EXERCISE INSTRUCTIONS -> Each record below is to be output unchanged, and any picture is to be dropped.
(RECORDS SHOWN)
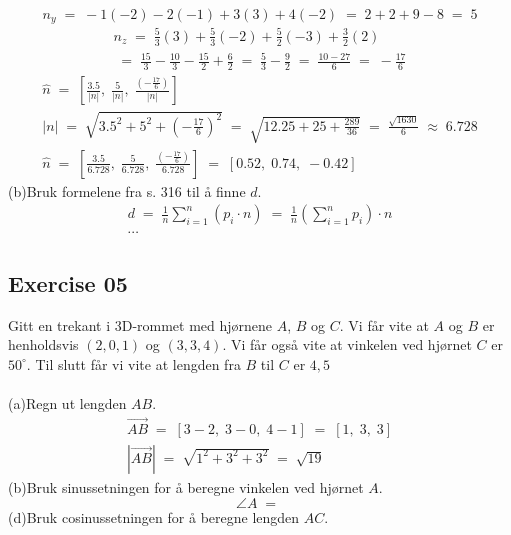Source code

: \documentclass[12pt, a4paper]{article}
\begin{document}
			\begin{equation}
				\tag*{}
					n_y\;=\;-1(-2)-2(-1)+3(3)+4(-2)\;=\;
					2+2+9-8\;=\;5
			\end{equation}
			\begin{gather}
				\tag*{}
					n_z\;=\;\frac{5}{3}(3)+\frac{5}{3}(-2)
					+\frac{5}{2}(-3)+\frac{3}{2}(2)\\
				\tag*{}
					\;=\;\frac{15}{3}-\frac{10}{3}
					-\frac{15}{2}+\frac{6}{2}\;=\;
					\frac{5}{3}-\frac{9}{2}\;=\;
					\frac{10-27}{6}\;=\;-\frac{17}{6}
			\end{gather}
			\begin{gather}
				\tag*{}
					\hat{n}\;=\;\left[
						\frac{3.5}{|n|},\;
						\frac{5}{|n|},\;
						\frac{\left(-\frac{17}{6}\right)}{|n|}
					\right]\\
				\tag*{}
					|n|\;=\;\sqrt{
						3.5^2+5^2+\left(-\frac{17}{6}\right)^2
					}\;=\;\sqrt{12.25+25+\frac{289}{36}}
					\;=\;\frac{\sqrt{1630}}{6}
					\;\approx\;6.728\\
				\tag*{}
					\hat{n}\;=\;\left[
							\frac{3.5}{6.728},\;
							\frac{5}{6.728},\;
							\frac{\left(-\frac{17}{6}\right)}
							{6.728}					
					\right]\;=\;\left[
						0.52,\;0.74,\;-0.42
					\right]
			\end{gather}
\newpage
	\begin{equation}
		\tag*{}
	\end{equation}
	(b)\quad Bruk formelene fra s. 316 til å finne $d$.
			\begin{gather}
				\tag*{}
					d\;=\;\frac{1}{n}\sum_{i=1}^{n}\left(
						p_i \cdot n
					\right)\;=\;\frac{1}{n}\left(
						\sum_{i=1}^{n}p_i
					\right)\cdot n\\
				\tag*{}
					\cdots
			\end{gather}
\subsection*{Exercise 05}
Gitt en trekant i 3D-rommet med hjørnene
$A$, $B$ og $C$. Vi får vite at $A$ og $B$ er henholdsvis $(2, 0, 1)$ og $(3, 3, 4)$. Vi får også
vite at vinkelen ved hjørnet $C$ er $50^\circ$. Til slutt får vi vite at lengden fra $B$ til $C$ er 
$4,5$\\\\
	(a)\quad Regn ut lengden $AB$.
			\begin{gather}
				\tag*{}
					\vec{AB}\;=\;[
						3-2,\;3-0,\;4-1
					]\;=\;[1,\;3,\;3]\\
				\tag*{}
					\left|\vec{AB}\right|\;=\;
					\sqrt{1^2+3^2+3^2}\;=\;\sqrt{19}
			\end{gather}
	(b)\quad Bruk sinussetningen for å beregne vinkelen
	ved hjørnet $A$.
			\begin{equation}
				\tag*{}
					\angle A\;=\;
			\end{equation}
	(d)\quad Bruk cosinussetningen for å beregne lengden $AC$.
			\begin{equation}
				\tag*{}
			\end{equation}
\end{document}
(End RECORDS SHOWN)
YOUR SOLUTION ->
Source code

: \documentclass[12pt, a4paper]{article}
\begin{document}
			\begin{equation}
				\tag*{}
					n_y\;=\;-1(-2)-2(-1)+3(3)+4(-2)\;=\;
					2+2+9-8\;=\;5
			\end{equation}
			\begin{gather}
				\tag*{}
					n_z\;=\;\frac{5}{3}(3)+\frac{5}{3}(-2)
					+\frac{5}{2}(-3)+\frac{3}{2}(2)\\
				\tag*{}
					\;=\;\frac{15}{3}-\frac{10}{3}
					-\frac{15}{2}+\frac{6}{2}\;=\;
					\frac{5}{3}-\frac{9}{2}\;=\;
					\frac{10-27}{6}\;=\;-\frac{17}{6}
			\end{gather}
			\begin{gather}
				\tag*{}
					\hat{n}\;=\;\left[
						\frac{3.5}{|n|},\;
						\frac{5}{|n|},\;
						\frac{\left(-\frac{17}{6}\right)}{|n|}
					\right]\\
				\tag*{}
					|n|\;=\;\sqrt{
						3.5^2+5^2+\left(-\frac{17}{6}\right)^2
					}\;=\;\sqrt{12.25+25+\frac{289}{36}}
					\;=\;\frac{\sqrt{1630}}{6}
					\;\approx\;6.728\\
				\tag*{}
					\hat{n}\;=\;\left[
							\frac{3.5}{6.728},\;
							\frac{5}{6.728},\;
							\frac{\left(-\frac{17}{6}\right)}
							{6.728}					
					\right]\;=\;\left[
						0.52,\;0.74,\;-0.42
					\right]
			\end{gather}
\newpage
	\begin{equation}
		\tag*{}
	\end{equation}
	(b)\quad Bruk formelene fra s. 316 til å finne $d$.
			\begin{gather}
				\tag*{}
					d\;=\;\frac{1}{n}\sum_{i=1}^{n}\left(
						p_i \cdot n
					\right)\;=\;\frac{1}{n}\left(
						\sum_{i=1}^{n}p_i
					\right)\cdot n\\
				\tag*{}
					\cdots
			\end{gather}
\subsection*{Exercise 05}
Gitt en trekant i 3D-rommet med hjørnene
$A$, $B$ og $C$. Vi får vite at $A$ og $B$ er henholdsvis $(2, 0, 1)$ og $(3, 3, 4)$. Vi får også
vite at vinkelen ved hjørnet $C$ er $50^\circ$. Til slutt får vi vite at lengden fra $B$ til $C$ er 
$4,5$\\\\
	(a)\quad Regn ut lengden $AB$.
			\begin{gather}
				\tag*{}
					\vec{AB}\;=\;[
						3-2,\;3-0,\;4-1
					]\;=\;[1,\;3,\;3]\\
				\tag*{}
					\left|\vec{AB}\right|\;=\;
					\sqrt{1^2+3^2+3^2}\;=\;\sqrt{19}
			\end{gather}
	(b)\quad Bruk sinussetningen for å beregne vinkelen
	ved hjørnet $A$.
			\begin{equation}
				\tag*{}
					\angle A\;=\;
			\end{equation}
	(d)\quad Bruk cosinussetningen for å beregne lengden $AC$.
			\begin{equation}
				\tag*{}
			\end{equation}
\end{document}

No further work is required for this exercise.